People talk about financial planning. I just blundered along passively, never making enough money for savings, considering myself Class X — a person not defined by economics, vocations, and safeguards. Almost by accident, I left guaranteed incomes, “followed my bliss”, and just trusted — as a friend of mine used to say, “trusted the art gods” who protect creative people in the context that’s now called “the gig economy.” My main strategy was not having children and living close to the ground in substandard housing. My main debits were being female, sometimes argumentative, and, well, “following my bliss.”
I confuse salespeople because some of them pick up on my education level and my only marriage which was to a man considered a wealthy success. Others pick up on my old clothes, bad hair, and ancient pickup. They depend upon class clues and none of mine are reliable. It was fascinating to watch this video:
Neil Gabler is writing another book, but testing the waters with an essay in the Atlantic. He has the chops and the contacts to use the remnants of traditional publishing to get another book out there. He is effectively promoting it, probably hoping to ride on the media’s fascination with the subject of the shrinking middle class. If you check out on a search engine what the response to this promotion has been, it’s negative, along the lines of “you ain’t suffered like I have.”
It’s true enough of both Gabler and myself that we have active and effective thinking lives, which is a huge asset, but we are living in a time that is anti-intellectual — even incoherent. Somehow the rules for what some call “the chattering classes” who shepherd books and politics have changed, so that to some of the people rationality and tradition are what count; to others it is justice and compassion; but to new third and fourth and fifth categories of people the whole understanding of the world has been recreated on a different set of facts, a different definition of what a fact is, a different set of principles of existence that only part of the culture even knows exists. Not just the boundaries of nations have been challenged, but also the very cell-walls of our bodies, the nomenclature of planets.

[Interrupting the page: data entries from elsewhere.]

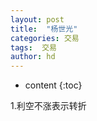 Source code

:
 ```yaml
---
layout: post
title:  "杨世光"
categories: 交易
tags:  交易
author: hd
---
```


* content
{:toc}

1.利空不涨表示转折




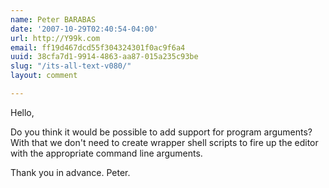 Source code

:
 ```yaml
---
name: Peter BARABAS
date: '2007-10-29T02:40:54-04:00'
url: http://Y99k.com
email: ff19d467dcd55f304324301f0ac9f6a4
uuid: 38cfa7d1-9914-4863-aa87-015a235c93be
slug: "/its-all-text-v080/"
layout: comment

---
```


Hello,

Do you think it would be possible to add support for program arguments? With that we don't need to create wrapper shell scripts to fire up the editor with the appropriate command line arguments.

Thank you in advance.
Peter.
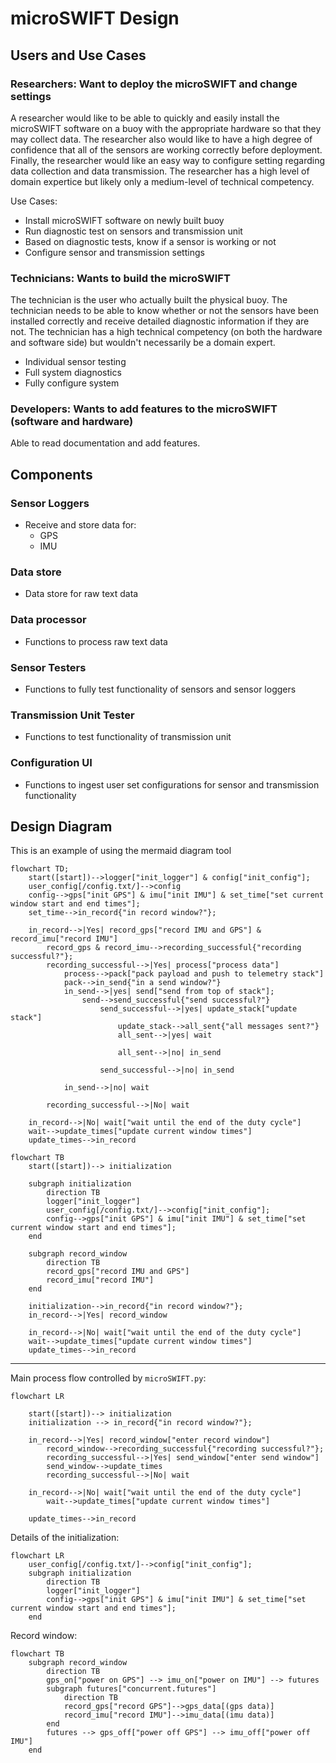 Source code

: # microSWIFT Design

## Users and Use Cases

### Researchers: Want to deploy the microSWIFT and change settings

A researcher would like to be able to quickly and easily install the microSWIFT software on a buoy with the appropriate hardware so that they may collect data. The researcher also would like to have a high degree of confidence that all of the sensors are working correctly before deployment. Finally, the researcher would like an easy way to configure setting regarding data collection and data transmission. The researcher has a high level of domain expertice but likely only a medium-level of technical competency.

Use Cases:

* Install microSWIFT software on newly built buoy
* Run diagnostic test on sensors and transmission unit
* Based on diagnostic tests, know if a sensor is working or not
* Configure sensor and transmission settings

### Technicians: Wants to build the microSWIFT

The technician is the user who actually built the physical buoy. The technician needs to be able to know whether or not the sensors have been installed correctly and receive detailed diagnostic information if they are not. The technician has a high technical competency (on both the hardware and software side) but wouldn't necessarily be a domain expert.

* Individual sensor testing
* Full system diagnostics
* Fully configure system

### Developers: Wants to add features to the microSWIFT (software and hardware)

Able to read documentation and add features.

## Components

### Sensor Loggers
* Receive and store data for:
	* GPS
	* IMU

### Data store
* Data store for raw text data

### Data processor
* Functions to process raw text data

### Sensor Testers
* Functions to fully test functionality of sensors and sensor loggers

### Transmission Unit Tester
* Functions to test functionality of transmission unit

### Configuration UI
* Functions to ingest user set configurations for sensor and transmission functionality


## Design Diagram 
This is an example of using the mermaid diagram tool 

```mermaid
flowchart TD;
    start([start])-->logger["init_logger"] & config["init_config"];
    user_config[/config.txt/]-->config
    config-->gps["init GPS"] & imu["init IMU"] & set_time["set current window start and end times"];
    set_time-->in_record{"in record window?"};

    in_record-->|Yes| record_gps["record IMU and GPS"] & record_imu["record IMU"]
        record_gps & record_imu-->recording_successful{"recording successful?"};
        recording_successful-->|Yes| process["process data"]
            process-->pack["pack payload and push to telemetry stack"]
            pack-->in_send{"in a send window?"}
            in_send-->|yes| send["send from top of stack"];
                send-->send_successful{"send successful?"}
                    send_successful-->|yes| update_stack["update stack"]
                        update_stack-->all_sent{"all messages sent?"}
                        all_sent-->|yes| wait

                        all_sent-->|no| in_send

                    send_successful-->|no| in_send

            in_send-->|no| wait

        recording_successful-->|No| wait

    in_record-->|No| wait["wait until the end of the duty cycle"]
    wait-->update_times["update current window times"]    
    update_times-->in_record

```

```mermaid
flowchart TB
    start([start])--> initialization

    subgraph initialization
        direction TB
        logger["init_logger"]
        user_config[/config.txt/]-->config["init_config"];
        config-->gps["init GPS"] & imu["init IMU"] & set_time["set current window start and end times"];
    end

    subgraph record_window
        direction TB
        record_gps["record IMU and GPS"]
        record_imu["record IMU"]
    end

    initialization-->in_record{"in record window?"};
    in_record-->|Yes| record_window

    in_record-->|No| wait["wait until the end of the duty cycle"]
    wait-->update_times["update current window times"]    
    update_times-->in_record

```
---

Main process flow controlled by `microSWIFT.py`:
```mermaid
flowchart LR

    start([start])--> initialization
    initialization --> in_record{"in record window?"};
    
    in_record-->|Yes| record_window["enter record window"]
        record_window-->recording_successful{"recording successful?"};
        recording_successful-->|Yes| send_window["enter send window"]
        send_window-->update_times
        recording_successful-->|No| wait

    in_record-->|No| wait["wait until the end of the duty cycle"]
        wait-->update_times["update current window times"]
    
    update_times-->in_record

```

Details of the initialization:
```mermaid
flowchart LR
    user_config[/config.txt/]-->config["init_config"];
    subgraph initialization
        direction TB
        logger["init_logger"]
        config-->gps["init GPS"] & imu["init IMU"] & set_time["set current window start and end times"];
    end
```

Record window:
```mermaid
flowchart TB
    subgraph record_window
        direction TB
        gps_on["power on GPS"] --> imu_on["power on IMU"] --> futures
        subgraph futures["concurrent.futures"]
            direction TB
            record_gps["record GPS"]-->gps_data[(gps data)]
            record_imu["record IMU"]-->imu_data[(imu data)]
        end
        futures --> gps_off["power off GPS"] --> imu_off["power off IMU"]
    end
```
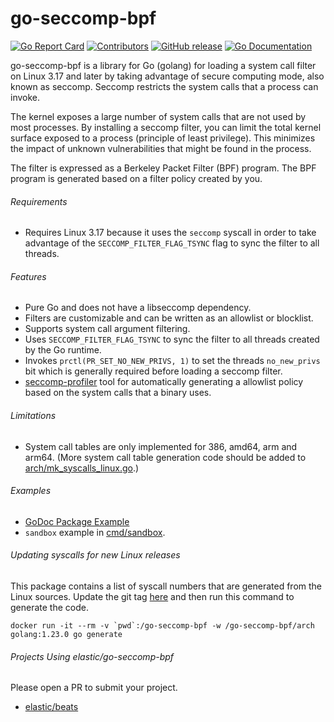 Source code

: # go-seccomp-bpf

[![Go Report
Card](https://goreportcard.com/badge/github.com/elastic/go-seccomp-bpf)](https://goreportcard.com/report/github.com/elastic/go-seccomp-bpf)
[![Contributors](https://img.shields.io/github/contributors/elastic/go-seccomp-bpf.svg)](https://github.com/elastic/go-seccomp-bpf/graphs/contributors)
[![GitHub release](https://img.shields.io/github/release/elastic/go-seccomp-bpf.svg?label=changelog)](https://github.com/elastic/go-seccomp-bpf/releases/latest)
[![Go Documentation](http://img.shields.io/badge/go-documentation-blue.svg?style=flat-square)][godocs]

[godocs]:   http://godoc.org/github.com/elastic/go-seccomp-bpf

go-seccomp-bpf is a library for Go (golang) for loading a system call filter on
Linux 3.17 and later by taking advantage of secure computing mode, also known as
seccomp. Seccomp restricts the system calls that a process can invoke.

The kernel exposes a large number of system calls that are not used by most
processes. By installing a seccomp filter, you can limit the total kernel
surface exposed to a process (principle of least privilege). This minimizes
the impact of unknown vulnerabilities that might be found in the process.

The filter is expressed as a Berkeley Packet Filter (BPF) program. The BPF
program is generated based on a filter policy created by you.

###### Requirements

- Requires Linux 3.17 because it uses the `seccomp` syscall in order to take
  advantage of the `SECCOMP_FILTER_FLAG_TSYNC` flag to sync the filter to all
  threads.

###### Features

- Pure Go and does not have a libseccomp dependency.
- Filters are customizable and can be written as an allowlist or blocklist.
- Supports system call argument filtering.
- Uses `SECCOMP_FILTER_FLAG_TSYNC` to sync the filter to all threads created by
  the Go runtime.
- Invokes `prctl(PR_SET_NO_NEW_PRIVS, 1)` to set the threads `no_new_privs` bit
  which is generally required before loading a seccomp filter.
- [seccomp-profiler](./cmd/seccomp-profiler) tool for automatically generating
  a allowlist policy based on the system calls that a binary uses.

###### Limitations

- System call tables are only implemented for 386, amd64, arm and arm64.
  (More system call table generation code should be added to
  [arch/mk_syscalls_linux.go](./arch/mk_syscalls_linux.go).)

###### Examples

- [GoDoc Package Example](https://godoc.org/github.com/elastic/go-seccomp-bpf#example-package)
- `sandbox` example in [cmd/sandbox](./cmd/sandbox).
 
###### Updating syscalls for new Linux releases

This package contains a list of syscall numbers that are generated from the
Linux sources. Update the git tag [here](https://github.com/elastic/go-seccomp-bpf/blob/b57d796185ac9f05fc0483554da79c4bbaedcc97/arch/mk_syscalls_linux.go)
and then run this command to generate the code.

```shell
docker run -it --rm -v `pwd`:/go-seccomp-bpf -w /go-seccomp-bpf/arch golang:1.23.0 go generate
```

###### Projects Using elastic/go-seccomp-bpf

Please open a PR to submit your project.

- [elastic/beats](https://www.github.com/elastic/beats)
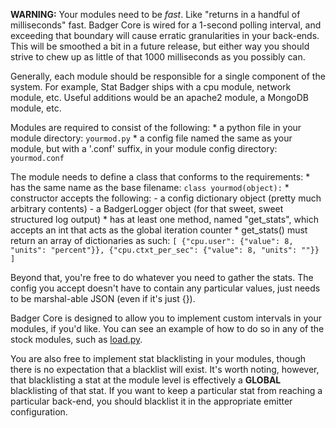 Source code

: **WARNING:** Your modules need to be *fast*. Like "returns in a handful of milliseconds" fast. Badger Core is wired for a 1-second polling interval, and exceeding that boundary will cause erratic granularities in your back-ends. This will be smoothed a bit in a future release, but either way you should strive to chew up as little of that 1000 milliseconds as you possibly can.

Generally, each module should be responsible for a single component of the system. For example, Stat Badger ships with a cpu module, network module, etc. Useful additions would be an apache2 module, a MongoDB module, etc.

Modules are required to consist of the following:
    * a python file in your module directory: `yourmod.py`
    * a config file named the same as your module, but with a '.conf' suffix, in your module config directory: `yourmod.conf`

The module needs to define a class that conforms to the requirements:
    * has the same name as the base filename: `class yourmod(object):`
    * constructor accepts the following:
        - a config dictionary object (pretty much arbitrary contents)
        - a BadgerLogger object (for that sweet, sweet structured log output)
    * has at least one method, named "get_stats", which accepts an int that acts as the global iteration counter
    * get_stats() must return an array of dictionaries as such:
        ```
        [
            {"cpu.user": {"value": 8, "units": "percent"}},
            {"cpu.ctxt_per_sec": {"value": 8, "units": ""}}
        ]
        ```

Beyond that, you're free to do whatever you need to gather the stats. The config you accept doesn't have to contain any particular values, just needs to be marshal-able JSON (even if it's just {}).

Badger Core is designed to allow you to implement custom intervals in your modules, if you'd like. You can see an example of how to do so in any of the stock modules, such as [load.py](https://github.com/cboggs/stat-badger/blob/master/badger_modules/load.py).

You are also free to implement stat blacklisting in your modules, though there is no expectation that a blacklist will exist. It's worth noting, however, that blacklisting a stat at the module level is effectively a **GLOBAL** blacklisting of that stat. If you want to keep a particular stat from reaching a particular back-end, you should blacklist it in the appropriate emitter configuration.
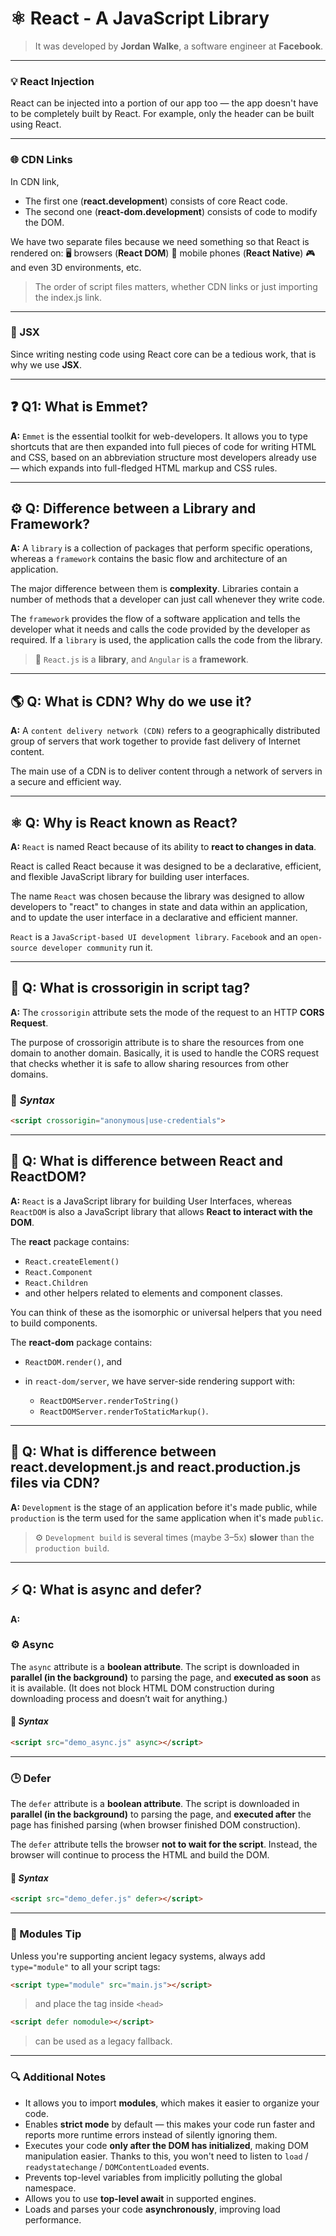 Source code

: # ⚛️ React - A JavaScript Library

> It was developed by **Jordan Walke**, a software engineer at **Facebook**.

---

### 💡 React Injection

React can be injected into a portion of our app too — the app doesn't have to be completely built by React.
For example, only the header can be built using React.

---

### 🌐 CDN Links

In CDN link,

* The first one (**react.development**) consists of core React code.
* The second one (**react-dom.development**) consists of code to modify the DOM.

We have two separate files because we need something so that React is rendered on:
🖥️ browsers (**React DOM**)
📱 mobile phones (**React Native**)
🎮 and even 3D environments, etc.

> The order of script files matters, whether CDN links or just importing the index.js link.

---

### 🧠 JSX

Since writing nesting code using React core can be a tedious work, that is why we use **JSX**.

---

## ❓ Q1: What is Emmet?

**A:** `Emmet` is the essential toolkit for web-developers.
It allows you to type shortcuts that are then expanded into full pieces of code for writing HTML and CSS,
based on an abbreviation structure most developers already use — which expands into full-fledged HTML markup and CSS rules.

---

## ⚙️ Q: Difference between a Library and Framework?

**A:**
A `library` is a collection of packages that perform specific operations,
whereas a `framework` contains the basic flow and architecture of an application.

The major difference between them is **complexity**.
Libraries contain a number of methods that a developer can just call whenever they write code.

The `framework` provides the flow of a software application and tells the developer what it needs and calls the code provided by the developer as required.
If a `library` is used, the application calls the code from the library.

> 🧩 `React.js` is a **library**, and `Angular` is a **framework**.

---

## 🌎 Q: What is CDN? Why do we use it?

**A:**
A `content delivery network (CDN)` refers to a geographically distributed group of servers that work together to provide fast delivery of Internet content.

The main use of a CDN is to deliver content through a network of servers in a secure and efficient way.

---

## ⚛️ Q: Why is React known as React?

**A:**
`React` is named React because of its ability to **react to changes in data**.

React is called React because it was designed to be a declarative, efficient, and flexible JavaScript library for building user interfaces.

The name `React` was chosen because the library was designed to allow developers to "react" to changes in state and data within an application,
and to update the user interface in a declarative and efficient manner.

`React` is a `JavaScript-based UI development library`.
`Facebook` and an `open-source developer community` run it.

---

## 🔐 Q: What is crossorigin in script tag?

**A:**
The `crossorigin` attribute sets the mode of the request to an HTTP **CORS Request**.

The purpose of crossorigin attribute is to share the resources from one domain to another domain.
Basically, it is used to handle the CORS request that checks whether it is safe to allow sharing resources from other domains.

### 🧩 *Syntax*

```html
<script crossorigin="anonymous|use-credentials">
```

---

## 🧱 Q: What is difference between React and ReactDOM?

**A:**
`React` is a JavaScript library for building User Interfaces, whereas `ReactDOM` is also a JavaScript library that allows **React to interact with the DOM**.

The **react** package contains:

* `React.createElement()`
* `React.Component`
* `React.Children`
* and other helpers related to elements and component classes.

You can think of these as the isomorphic or universal helpers that you need to build components.

The **react-dom** package contains:

* `ReactDOM.render()`, and
* in `react-dom/server`, we have server-side rendering support with:

  * `ReactDOMServer.renderToString()`
  * `ReactDOMServer.renderToStaticMarkup()`.

---

## 🧾 Q: What is difference between react.development.js and react.production.js files via CDN?

**A:**
`Development` is the stage of an application before it's made public,
while `production` is the term used for the same application when it's made `public`.

> ⚙️ `Development build` is several times (maybe 3–5x) **slower** than the `production build`.

---

## ⚡ Q: What is async and defer?

**A:**

### ⚙️ Async

The `async` attribute is a **boolean attribute**.
The script is downloaded in **parallel (in the background)** to parsing the page,
and **executed as soon** as it is available.
(It does not block HTML DOM construction during downloading process and doesn’t wait for anything.)

#### 🧩 *Syntax*

```html
<script src="demo_async.js" async></script>
```

---

### 🕒 Defer

The `defer` attribute is a **boolean attribute**.
The script is downloaded in **parallel (in the background)** to parsing the page,
and **executed after** the page has finished parsing (when browser finished DOM construction).

The `defer` attribute tells the browser **not to wait for the script**.
Instead, the browser will continue to process the HTML and build the DOM.

#### 🧩 *Syntax*

```html
<script src="demo_defer.js" defer></script>
```

---

### 🧠 Modules Tip

Unless you're supporting ancient legacy systems, always add `type="module"` to all your script tags:

```html
<script type="module" src="main.js"></script>
```

> and place the tag inside `<head>`

```html
<script defer nomodule></script>
```

> can be used as a legacy fallback.

---

### 🔍 Additional Notes

* It allows you to import **modules**, which makes it easier to organize your code.
* Enables **strict mode** by default — this makes your code run faster and reports more runtime errors instead of silently ignoring them.
* Executes your code **only after the DOM has initialized**, making DOM manipulation easier.
  Thanks to this, you won't need to listen to `load` / `readystatechange` / `DOMContentLoaded` events.
* Prevents top-level variables from implicitly polluting the global namespace.
* Allows you to use **top-level await** in supported engines.
* Loads and parses your code **asynchronously**, improving load performance.
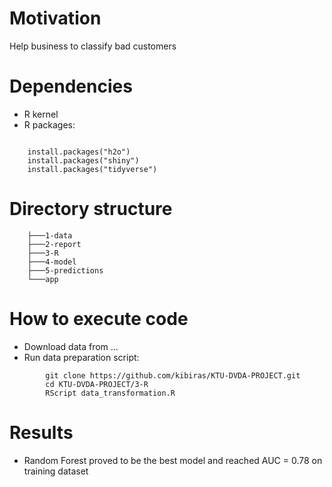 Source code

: # Motivation

Help business to classify bad customers

# Dependencies

-   R kernel
-   R packages:

```

    install.packages("h2o")
    install.packages("shiny")
    install.packages("tidyverse")
```

# Directory structure

```
    ├───1-data
    ├───2-report
    ├───3-R
    ├───4-model
    ├───5-predictions
    └───app
```


# How to execute code

-   Download data from ...
-   Run data preparation script:

```
        git clone https://github.com/kibiras/KTU-DVDA-PROJECT.git
        cd KTU-DVDA-PROJECT/3-R
        RScript data_transformation.R
```

# Results


* Random Forest proved to be the best model and reached AUC = 0.78 on training dataset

Looking back at my own life, my first good fortune was the generation of dynamic women who went into teaching because WWI meant no marriage. They were just retiring in the Fifties. Second was my choice of dramatics instead of English, which gave me focus on exploration. Then I applied only to one college, that of my dramatics teacher, Northwestern University. If I had gone to Reed, wildly intellectual, or Portland State, steady and practical, in order to save money by living at home, my identity would have been quite different. It was a scholarship and my mother’s new teaching job that gave me NU.
Next turning point was teaching in Browning, MT, the Blackfeet Rez. Then getting deeply involved with Bob Scriver, who made it a point to never pay alimony though it was his wives that were much of his energy. After that, the five-year animal control job was civil service and earned a little nugget of money that I could use for another go at the University of Chicago. The bridge was Unitarianism, which suited me at that point and got me access to the U of C, but shifted out from under my feet by 1982, becoming political and psychological in what I now consider trivial and self-indulgent ways. But ministry got me back to the prairie where I wanted to be.
A couple of years teaching in Heart Butte was followed by another civil service stint, this time as a clerical specialist for the City of Portland in the Bureau of Buildings. Animal control and city planning/permitting are the bedrock of my understanding of democracy.
In 1999 a wave of gentrification made my mother’s house valuable enough for my third of it to buy this house in Valier, MT, for $30,000. I had ignored many urgings, esp. in the Unitarian years, to build up equity in a house in order to retire. It was lucky that I didn’t. Buying a shabby house with cash was the result of reading my grandmothers’ books about former housing collapses and depressions. I should have had a second $30,000 to renew the roof and individual infrastructure, but it would not have solved the problem of shared town infrastructure collapse and a shrinking and aging local population.
The time-line for white High-line communities is about a hundred years long, dependent on the industrial revolution reaching out along the railroad tracks and irrigation canals. The building practices, streets, trees, aquifer developments, laws, and cultures have now reached their limits and even interfere with the next wave of technology based on data-collection, conservation, and energy shift. World War I and II, divided by the Great Depression, provided a story about character overcoming all challenges and the safety of the familiar that has kept us from understanding that our children are nothing like us and that weather is planetary, including the ocean. Now all people are voyagers again in a sea choked with plastic.
My weakness has been never committing to one job nor tolerating any dominator, no matter how well-known and loved. My strength has been the same thing. It’s true enough that Neil Gabler is in a pinch. As he says, to sell his house he would need about $100,000 to fix it up. This is only assuming that he stays and that the new owner doesn’t just demolish it because the real value is in the land. He’s actually trying to keep everything the same.
I doubt that he’ll get an advance big enough to do the job. Publishing no longer works that way, even for guys like Gabler who have had repeat best-sellers. Now authors accept a share of the profits or accept some other inventive terms, hoping the publisher survives long enough to pay out. But authors don’t make money; publishers make money. They are venture capitalists of the purest kind. The art gods don’t know their names, much less their addresses. Yesterday’s sinecures are today’s eviction notices.